Als Anna-Maria Wagner die Nachricht per Telefon erhielt, flossen die Tränen. Sie, die Judoka, darf am Freitag die deutsche Fahne bei der Eröffnungsfeier der Olympischen Spiele in Paris tragen. Ihre Reaktion darauf, festgehalten per Video und auf Instagram veröffentlicht, hat Sport-Deutschland gerührt.
Eine bewegende deutsche Geschichte
„Ich war überwältigt“, sagte sie später bei der Pressekonferenz von Team Deutschland, nachdem sie bei der Abstimmung mehr Stimmen bekam als Fußballerin Alexandra Popp und Dressurreiterin Jessica von Bredow-Werndl.
Wer ihre Geschichte kennt, der nimmt ihr diesen öffentlichen Gefühlausbruch ab.
Denn Wagner, mittlerweile 28 Jahre alt, war nach den vergangenen Olympischen Spielen vor drei Jahren in Tokio in ein tiefes Loch gefallen. Gerade noch hatte sie sich mit jeweils Bronze im Einzel und mit der Mannschaft ihren großen sportlichen Traum erfüllt. Und dennoch - oder gerade deswegen - fehlte ihr danach auf einmal der Antrieb, sie kam kaum aus dem Bett.
Wagner: „Ich habe viel geweint in der Zeit“
„Ich hab‘ wirklich überlegt auch aufzuhören, weil ich gedacht habe: Wenn das jetzt das Ergebnis von dem Erfolg ist, den ich hatte, dann möchte ich den nicht“, gestand sie Anfang des vergangenen Jahres in einem Videopodcast der Deutschen Sporthilfe.
Viele Jahre ihres Lebens hatte sie für ihren Traum gekämpft. Und nun, als sie am Ziel war, verlor sie die Freude am Leben. „Ich habe viel geweint in der Zeit“, erinnerte sie sich in dem Podcast.
Am schlimmsten wurde es, so verriet sie einmal dem SWR in einem Interview, als sie sich Anfang 2022 auch noch mit Corona infizierte. „Das hat mir den Boden unter den Füßen weggezogen“, sagte die Frau aus Ravensburg: „Die Depression hat mich sehr lange begleitet, aber gerade ist sie weit weg. Es war ein langer Kampf zurück.“
Wagner nimmt Kampf an - und ist bei Olympa nun Fahnenträgerin
Ein Kampf, den sie zusammen mit ihren besten Freundinnen und mit ihrem Sportpsychologen annahm. „Von diesen Menschen weiß ich, dass sie mir guttun. Sie hören mir zu, verstehen mich und helfen mir, durch diese Zeit zu kommen“, sagte sie.

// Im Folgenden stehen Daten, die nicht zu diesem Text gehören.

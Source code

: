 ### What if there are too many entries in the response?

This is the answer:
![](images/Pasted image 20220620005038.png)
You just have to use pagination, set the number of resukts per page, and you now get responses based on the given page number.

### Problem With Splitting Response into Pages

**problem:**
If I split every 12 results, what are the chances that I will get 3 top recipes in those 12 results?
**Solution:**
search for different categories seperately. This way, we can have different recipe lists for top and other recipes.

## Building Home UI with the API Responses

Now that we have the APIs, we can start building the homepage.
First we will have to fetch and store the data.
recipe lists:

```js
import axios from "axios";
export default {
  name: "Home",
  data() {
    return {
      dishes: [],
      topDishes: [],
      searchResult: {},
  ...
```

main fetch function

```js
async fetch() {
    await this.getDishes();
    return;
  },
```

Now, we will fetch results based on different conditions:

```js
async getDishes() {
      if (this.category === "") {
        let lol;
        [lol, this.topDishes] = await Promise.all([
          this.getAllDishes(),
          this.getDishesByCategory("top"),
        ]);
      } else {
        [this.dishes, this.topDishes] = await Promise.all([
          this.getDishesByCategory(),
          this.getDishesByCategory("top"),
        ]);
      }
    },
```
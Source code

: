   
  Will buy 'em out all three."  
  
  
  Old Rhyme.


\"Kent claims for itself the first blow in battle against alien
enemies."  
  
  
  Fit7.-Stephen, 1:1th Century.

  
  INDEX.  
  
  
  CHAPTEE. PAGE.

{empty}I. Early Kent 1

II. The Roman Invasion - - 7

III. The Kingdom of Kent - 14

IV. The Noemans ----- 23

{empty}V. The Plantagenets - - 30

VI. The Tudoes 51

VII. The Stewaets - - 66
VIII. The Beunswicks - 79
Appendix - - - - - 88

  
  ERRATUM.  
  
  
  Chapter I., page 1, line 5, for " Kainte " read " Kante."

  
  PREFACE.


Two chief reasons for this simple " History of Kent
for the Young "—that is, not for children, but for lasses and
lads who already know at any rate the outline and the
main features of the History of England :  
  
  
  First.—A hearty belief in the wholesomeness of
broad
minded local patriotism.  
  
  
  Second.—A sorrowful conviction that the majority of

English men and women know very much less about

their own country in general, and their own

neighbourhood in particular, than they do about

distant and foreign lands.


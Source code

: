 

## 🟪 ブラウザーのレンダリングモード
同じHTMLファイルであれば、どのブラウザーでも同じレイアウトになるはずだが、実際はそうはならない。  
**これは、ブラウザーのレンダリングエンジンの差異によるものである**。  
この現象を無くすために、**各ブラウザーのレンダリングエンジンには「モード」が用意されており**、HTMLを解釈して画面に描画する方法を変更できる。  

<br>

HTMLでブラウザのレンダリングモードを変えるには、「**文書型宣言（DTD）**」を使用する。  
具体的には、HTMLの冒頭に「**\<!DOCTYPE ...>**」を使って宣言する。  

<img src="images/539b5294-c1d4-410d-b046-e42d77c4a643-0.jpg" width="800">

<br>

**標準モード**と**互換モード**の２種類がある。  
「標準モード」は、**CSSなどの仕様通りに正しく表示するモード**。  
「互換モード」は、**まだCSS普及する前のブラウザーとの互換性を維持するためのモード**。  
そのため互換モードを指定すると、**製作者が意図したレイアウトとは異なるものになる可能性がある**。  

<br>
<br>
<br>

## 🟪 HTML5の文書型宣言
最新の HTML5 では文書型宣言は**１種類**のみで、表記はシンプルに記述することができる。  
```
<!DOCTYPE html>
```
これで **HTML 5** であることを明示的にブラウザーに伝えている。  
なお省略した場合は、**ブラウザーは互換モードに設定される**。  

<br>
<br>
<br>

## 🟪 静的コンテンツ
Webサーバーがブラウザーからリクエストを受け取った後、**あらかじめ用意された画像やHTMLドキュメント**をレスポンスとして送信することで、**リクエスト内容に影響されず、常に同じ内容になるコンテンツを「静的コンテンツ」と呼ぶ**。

Geholfen hat ihr dabei auch, dass sie ihre Gefühle und Gedanken in Worte fasste und sie nach Rücksprache mit ihrem Psychologen über Social Media veröffentlichte.
Mittlerweile geht es ihr wieder so gut, dass sie auch anderen helfen kann. Im vergangenen Jahr bereitete Wagner zum Beispiel einige Judoka auf die Special Olympics vor.
Nun aber steht für sie die eigene Vorbereitung auf Olympia im Vordergrund. Bei den Spielen wird sie am Freitag zusammen mit Dennis Schröder die deutsche Fahne bei der Eröffnungsfeier tragen, ehe es für sie am 1. August in der Klasse bis 78 Kilogramm um Gold geht.
Ihr Motto: „Erst die Feier genießen und alles aufsaugen. Dann einen Cut machen und mich auf meinen Wettkampf fokussieren.“
Ihren schwersten Kampf hat sie zum Glück bereits gewonnen.